- _Exercise prompt_:
Would you copy each line of the records that includes the word "modifications"?

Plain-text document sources
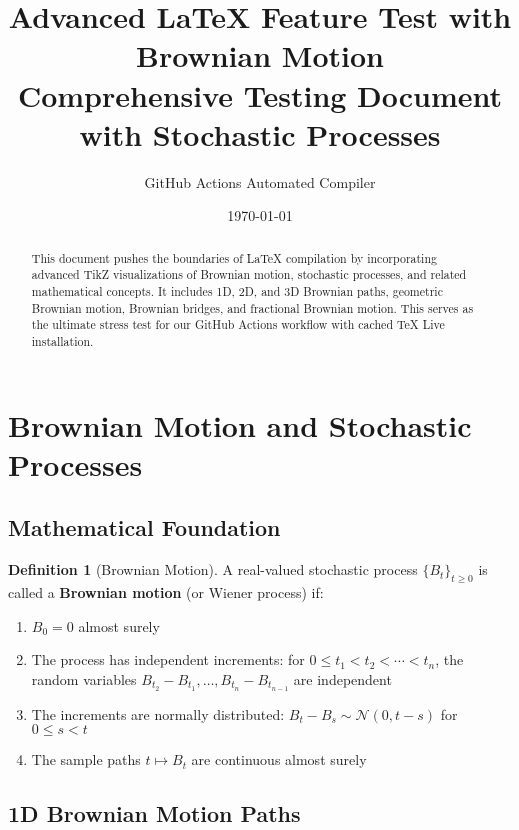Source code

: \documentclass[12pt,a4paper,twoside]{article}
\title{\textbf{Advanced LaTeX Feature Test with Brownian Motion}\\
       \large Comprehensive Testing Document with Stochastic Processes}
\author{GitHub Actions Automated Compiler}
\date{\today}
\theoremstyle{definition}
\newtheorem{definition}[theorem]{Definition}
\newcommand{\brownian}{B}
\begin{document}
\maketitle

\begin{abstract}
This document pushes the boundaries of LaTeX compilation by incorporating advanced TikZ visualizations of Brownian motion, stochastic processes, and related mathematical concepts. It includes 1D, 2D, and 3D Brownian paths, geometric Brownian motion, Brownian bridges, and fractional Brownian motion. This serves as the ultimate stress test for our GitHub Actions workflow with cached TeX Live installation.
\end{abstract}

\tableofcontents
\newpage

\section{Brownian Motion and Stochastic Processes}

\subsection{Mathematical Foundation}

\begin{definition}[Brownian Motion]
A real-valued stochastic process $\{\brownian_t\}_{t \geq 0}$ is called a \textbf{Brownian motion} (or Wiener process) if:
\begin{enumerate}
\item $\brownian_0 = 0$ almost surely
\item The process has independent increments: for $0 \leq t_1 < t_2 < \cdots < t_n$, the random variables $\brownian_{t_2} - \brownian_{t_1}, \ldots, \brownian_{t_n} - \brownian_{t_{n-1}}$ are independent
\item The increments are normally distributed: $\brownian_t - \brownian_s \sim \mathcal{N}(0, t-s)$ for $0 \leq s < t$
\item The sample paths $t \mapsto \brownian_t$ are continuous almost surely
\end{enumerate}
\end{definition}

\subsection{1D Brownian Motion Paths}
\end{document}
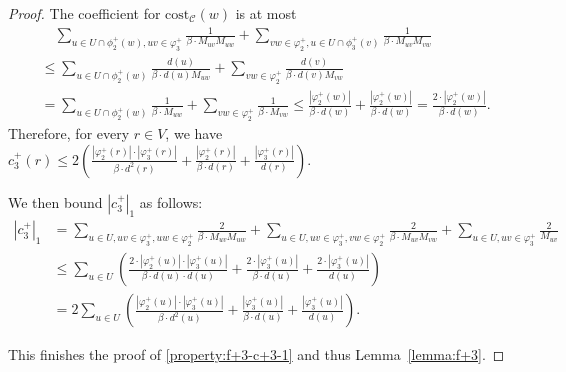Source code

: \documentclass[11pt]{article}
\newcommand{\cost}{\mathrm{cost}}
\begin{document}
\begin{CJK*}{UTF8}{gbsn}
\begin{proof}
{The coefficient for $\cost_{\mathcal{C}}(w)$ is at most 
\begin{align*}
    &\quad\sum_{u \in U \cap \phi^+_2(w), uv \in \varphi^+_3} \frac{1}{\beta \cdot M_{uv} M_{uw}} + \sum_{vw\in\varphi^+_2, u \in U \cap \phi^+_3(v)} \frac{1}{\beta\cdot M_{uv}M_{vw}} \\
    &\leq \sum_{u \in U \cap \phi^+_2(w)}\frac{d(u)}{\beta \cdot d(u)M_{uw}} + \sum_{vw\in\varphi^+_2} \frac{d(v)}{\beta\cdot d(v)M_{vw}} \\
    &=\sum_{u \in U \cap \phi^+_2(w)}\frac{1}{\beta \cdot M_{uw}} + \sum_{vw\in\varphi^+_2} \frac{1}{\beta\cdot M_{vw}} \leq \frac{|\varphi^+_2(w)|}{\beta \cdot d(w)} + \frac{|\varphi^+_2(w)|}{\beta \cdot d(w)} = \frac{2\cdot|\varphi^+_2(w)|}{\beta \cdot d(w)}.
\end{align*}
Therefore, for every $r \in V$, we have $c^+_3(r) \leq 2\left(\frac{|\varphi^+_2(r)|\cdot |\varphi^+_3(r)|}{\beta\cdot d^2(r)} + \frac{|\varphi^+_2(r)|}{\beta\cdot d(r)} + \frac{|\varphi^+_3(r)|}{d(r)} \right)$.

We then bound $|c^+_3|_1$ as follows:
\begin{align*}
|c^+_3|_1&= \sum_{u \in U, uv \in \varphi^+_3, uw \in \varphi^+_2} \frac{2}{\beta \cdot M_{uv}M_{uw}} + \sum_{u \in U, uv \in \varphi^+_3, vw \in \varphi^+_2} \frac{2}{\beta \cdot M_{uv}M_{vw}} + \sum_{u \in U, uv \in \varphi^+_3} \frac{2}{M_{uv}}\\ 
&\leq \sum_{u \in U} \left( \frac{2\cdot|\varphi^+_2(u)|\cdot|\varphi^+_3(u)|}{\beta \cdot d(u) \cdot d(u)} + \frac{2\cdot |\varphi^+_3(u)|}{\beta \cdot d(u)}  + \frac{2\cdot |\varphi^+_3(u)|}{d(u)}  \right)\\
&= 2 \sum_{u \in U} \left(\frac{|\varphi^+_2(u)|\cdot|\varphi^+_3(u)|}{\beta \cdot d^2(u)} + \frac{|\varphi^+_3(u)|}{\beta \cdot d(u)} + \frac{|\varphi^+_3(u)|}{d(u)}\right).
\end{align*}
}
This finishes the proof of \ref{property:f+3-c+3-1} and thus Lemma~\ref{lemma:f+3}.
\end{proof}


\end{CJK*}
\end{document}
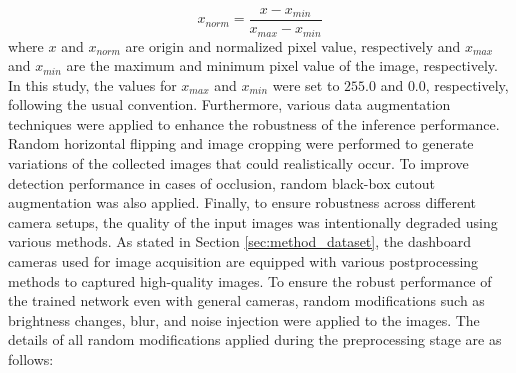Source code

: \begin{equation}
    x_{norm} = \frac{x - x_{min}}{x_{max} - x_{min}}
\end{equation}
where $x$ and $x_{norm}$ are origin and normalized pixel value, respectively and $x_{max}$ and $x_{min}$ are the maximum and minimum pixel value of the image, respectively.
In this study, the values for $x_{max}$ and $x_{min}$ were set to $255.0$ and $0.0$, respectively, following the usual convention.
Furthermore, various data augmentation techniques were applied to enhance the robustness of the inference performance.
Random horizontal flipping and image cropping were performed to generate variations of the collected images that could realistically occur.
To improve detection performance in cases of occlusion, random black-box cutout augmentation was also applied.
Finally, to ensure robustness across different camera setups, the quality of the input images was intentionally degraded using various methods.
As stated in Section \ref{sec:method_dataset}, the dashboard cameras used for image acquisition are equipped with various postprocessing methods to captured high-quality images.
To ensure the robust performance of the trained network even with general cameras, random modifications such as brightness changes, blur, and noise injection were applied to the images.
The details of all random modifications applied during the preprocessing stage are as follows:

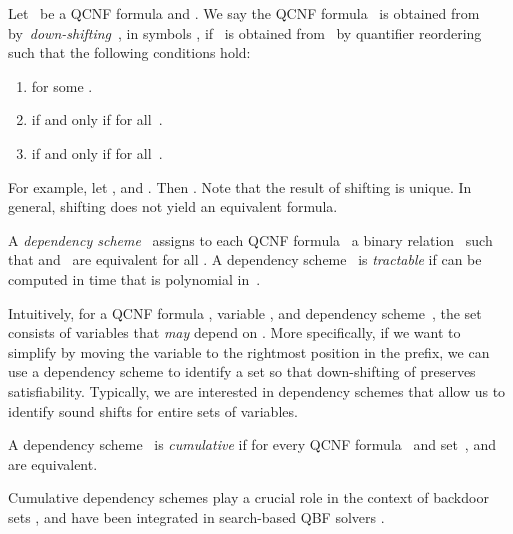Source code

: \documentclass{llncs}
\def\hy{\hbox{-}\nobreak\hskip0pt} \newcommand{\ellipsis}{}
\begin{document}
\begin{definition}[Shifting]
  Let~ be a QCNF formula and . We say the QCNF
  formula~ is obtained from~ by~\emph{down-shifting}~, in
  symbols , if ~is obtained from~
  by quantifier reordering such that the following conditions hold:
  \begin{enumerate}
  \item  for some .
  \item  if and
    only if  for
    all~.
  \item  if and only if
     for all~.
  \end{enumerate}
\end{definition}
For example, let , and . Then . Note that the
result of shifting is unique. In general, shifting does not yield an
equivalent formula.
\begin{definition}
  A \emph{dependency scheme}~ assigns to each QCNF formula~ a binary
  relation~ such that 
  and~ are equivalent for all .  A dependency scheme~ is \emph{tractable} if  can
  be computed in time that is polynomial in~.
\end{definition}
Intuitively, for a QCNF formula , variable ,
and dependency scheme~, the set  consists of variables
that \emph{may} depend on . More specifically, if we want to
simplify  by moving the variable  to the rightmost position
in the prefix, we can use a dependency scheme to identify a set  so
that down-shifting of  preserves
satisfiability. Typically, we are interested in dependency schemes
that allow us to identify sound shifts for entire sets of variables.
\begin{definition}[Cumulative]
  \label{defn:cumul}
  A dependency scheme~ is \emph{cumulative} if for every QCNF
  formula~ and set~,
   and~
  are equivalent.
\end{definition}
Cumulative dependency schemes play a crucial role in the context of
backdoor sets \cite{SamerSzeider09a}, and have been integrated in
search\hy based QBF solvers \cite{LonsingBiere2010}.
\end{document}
==
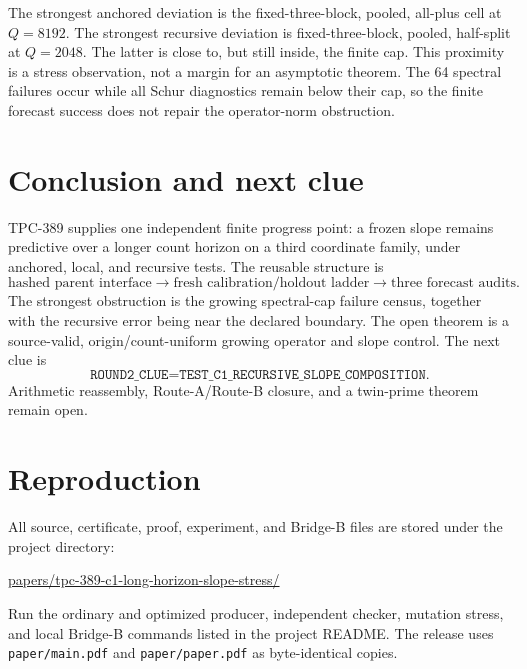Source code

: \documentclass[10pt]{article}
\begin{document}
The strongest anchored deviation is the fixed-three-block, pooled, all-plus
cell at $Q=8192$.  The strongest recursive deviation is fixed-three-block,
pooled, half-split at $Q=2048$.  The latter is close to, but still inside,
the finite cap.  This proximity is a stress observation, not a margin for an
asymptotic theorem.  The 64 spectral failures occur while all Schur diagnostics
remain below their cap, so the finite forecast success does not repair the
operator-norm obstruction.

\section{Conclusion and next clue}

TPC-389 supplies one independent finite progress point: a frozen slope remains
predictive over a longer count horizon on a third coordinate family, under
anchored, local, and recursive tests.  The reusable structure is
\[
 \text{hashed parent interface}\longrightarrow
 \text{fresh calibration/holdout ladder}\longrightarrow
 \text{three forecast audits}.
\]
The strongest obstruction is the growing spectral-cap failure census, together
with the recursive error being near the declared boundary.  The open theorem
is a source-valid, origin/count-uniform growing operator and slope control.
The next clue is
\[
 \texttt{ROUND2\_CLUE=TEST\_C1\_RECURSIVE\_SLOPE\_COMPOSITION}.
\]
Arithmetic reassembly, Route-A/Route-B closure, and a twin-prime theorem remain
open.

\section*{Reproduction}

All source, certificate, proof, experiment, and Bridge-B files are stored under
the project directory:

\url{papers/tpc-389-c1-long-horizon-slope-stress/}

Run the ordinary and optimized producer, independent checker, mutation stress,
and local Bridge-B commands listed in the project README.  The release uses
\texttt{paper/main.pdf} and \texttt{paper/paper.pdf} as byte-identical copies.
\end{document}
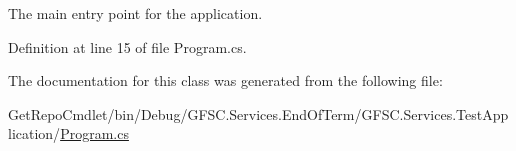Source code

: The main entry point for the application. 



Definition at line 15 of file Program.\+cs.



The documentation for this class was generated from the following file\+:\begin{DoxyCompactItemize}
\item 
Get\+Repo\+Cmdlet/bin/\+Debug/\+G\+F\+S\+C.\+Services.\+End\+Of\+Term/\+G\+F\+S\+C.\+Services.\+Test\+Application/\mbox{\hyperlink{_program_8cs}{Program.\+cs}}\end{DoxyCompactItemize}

- _Solution below_:
To ensure the robust performance of the trained network even with general cameras, random modifications such as brightness changes, blur, and noise injection were applied to the images.
The details of all random modifications applied during the preprocessing stage are as follows:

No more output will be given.